**WHAT IS EXPECTED**
When duplicating the records beneath this instruction, omit every picture and keep all else exact.

┌──

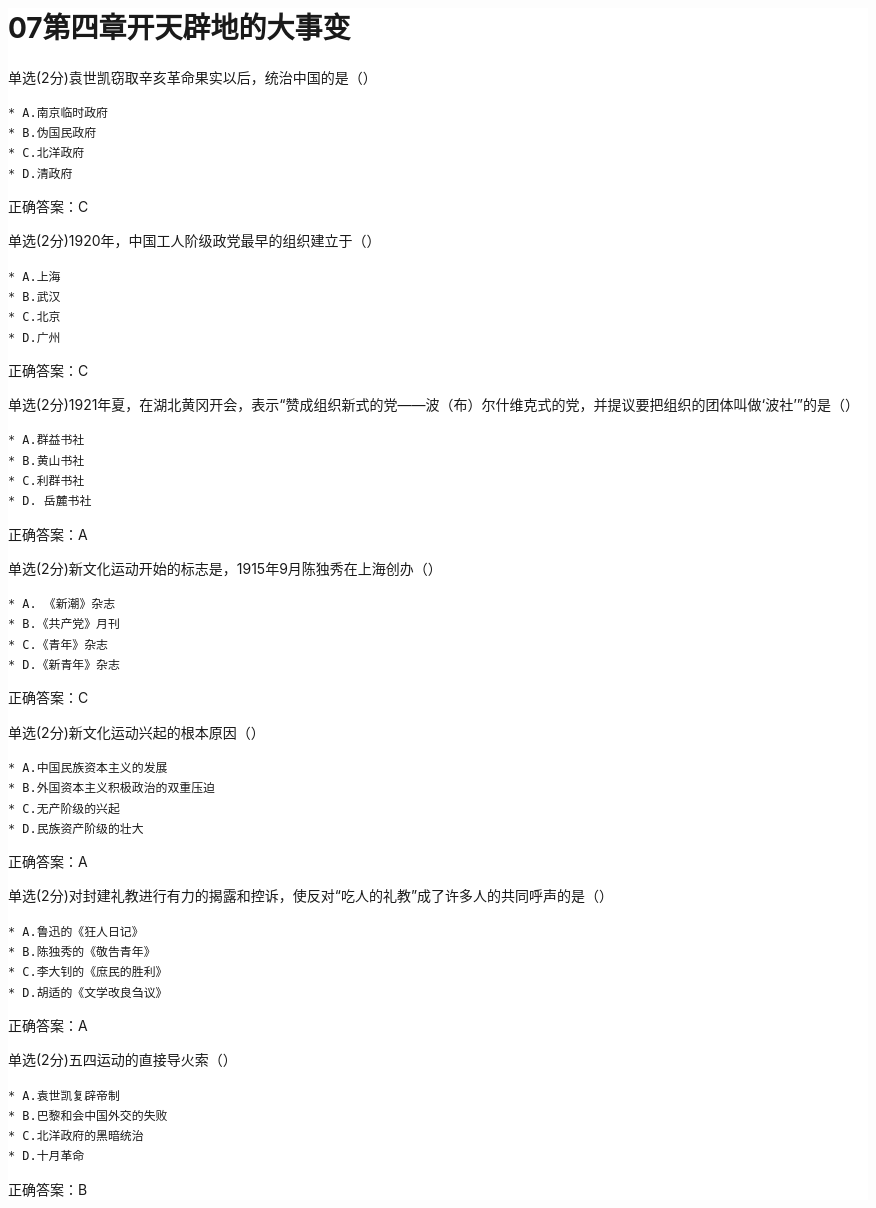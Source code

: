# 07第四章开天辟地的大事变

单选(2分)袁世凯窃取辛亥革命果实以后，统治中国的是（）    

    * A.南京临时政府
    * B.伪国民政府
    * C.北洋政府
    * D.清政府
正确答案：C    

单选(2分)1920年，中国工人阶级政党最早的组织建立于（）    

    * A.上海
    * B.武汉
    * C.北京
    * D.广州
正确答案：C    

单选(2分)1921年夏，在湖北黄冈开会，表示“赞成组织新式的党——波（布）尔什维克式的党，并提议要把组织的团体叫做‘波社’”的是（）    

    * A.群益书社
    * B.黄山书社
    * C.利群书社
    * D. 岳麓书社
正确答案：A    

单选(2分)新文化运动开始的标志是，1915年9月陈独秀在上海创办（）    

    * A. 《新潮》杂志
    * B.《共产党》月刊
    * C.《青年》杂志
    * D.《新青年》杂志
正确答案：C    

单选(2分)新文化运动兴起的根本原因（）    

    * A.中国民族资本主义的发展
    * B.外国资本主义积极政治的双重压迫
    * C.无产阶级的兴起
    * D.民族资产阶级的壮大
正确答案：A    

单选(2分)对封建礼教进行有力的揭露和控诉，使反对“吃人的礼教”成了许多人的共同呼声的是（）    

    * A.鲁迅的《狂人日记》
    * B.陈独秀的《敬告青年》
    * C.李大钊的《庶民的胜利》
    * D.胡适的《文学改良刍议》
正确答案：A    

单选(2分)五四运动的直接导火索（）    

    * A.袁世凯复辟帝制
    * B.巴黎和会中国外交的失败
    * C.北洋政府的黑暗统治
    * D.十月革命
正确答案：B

└──

**EXERCISE OUTPUT**
Source code

:# 07第四章开天辟地的大事变

单选(2分)袁世凯窃取辛亥革命果实以后，统治中国的是（）    

    * A.南京临时政府
    * B.伪国民政府
    * C.北洋政府
    * D.清政府
正确答案：C    

单选(2分)1920年，中国工人阶级政党最早的组织建立于（）    

    * A.上海
    * B.武汉
    * C.北京
    * D.广州
正确答案：C    

单选(2分)1921年夏，在湖北黄冈开会，表示“赞成组织新式的党——波（布）尔什维克式的党，并提议要把组织的团体叫做‘波社’”的是（）    

    * A.群益书社
    * B.黄山书社
    * C.利群书社
    * D. 岳麓书社
正确答案：A    

单选(2分)新文化运动开始的标志是，1915年9月陈独秀在上海创办（）    

    * A. 《新潮》杂志
    * B.《共产党》月刊
    * C.《青年》杂志
    * D.《新青年》杂志
正确答案：C    

单选(2分)新文化运动兴起的根本原因（）    

    * A.中国民族资本主义的发展
    * B.外国资本主义积极政治的双重压迫
    * C.无产阶级的兴起
    * D.民族资产阶级的壮大
正确答案：A    

单选(2分)对封建礼教进行有力的揭露和控诉，使反对“吃人的礼教”成了许多人的共同呼声的是（）    

    * A.鲁迅的《狂人日记》
    * B.陈独秀的《敬告青年》
    * C.李大钊的《庶民的胜利》
    * D.胡适的《文学改良刍议》
正确答案：A    

单选(2分)五四运动的直接导火索（）    

    * A.袁世凯复辟帝制
    * B.巴黎和会中国外交的失败
    * C.北洋政府的黑暗统治
    * D.十月革命
正确答案：B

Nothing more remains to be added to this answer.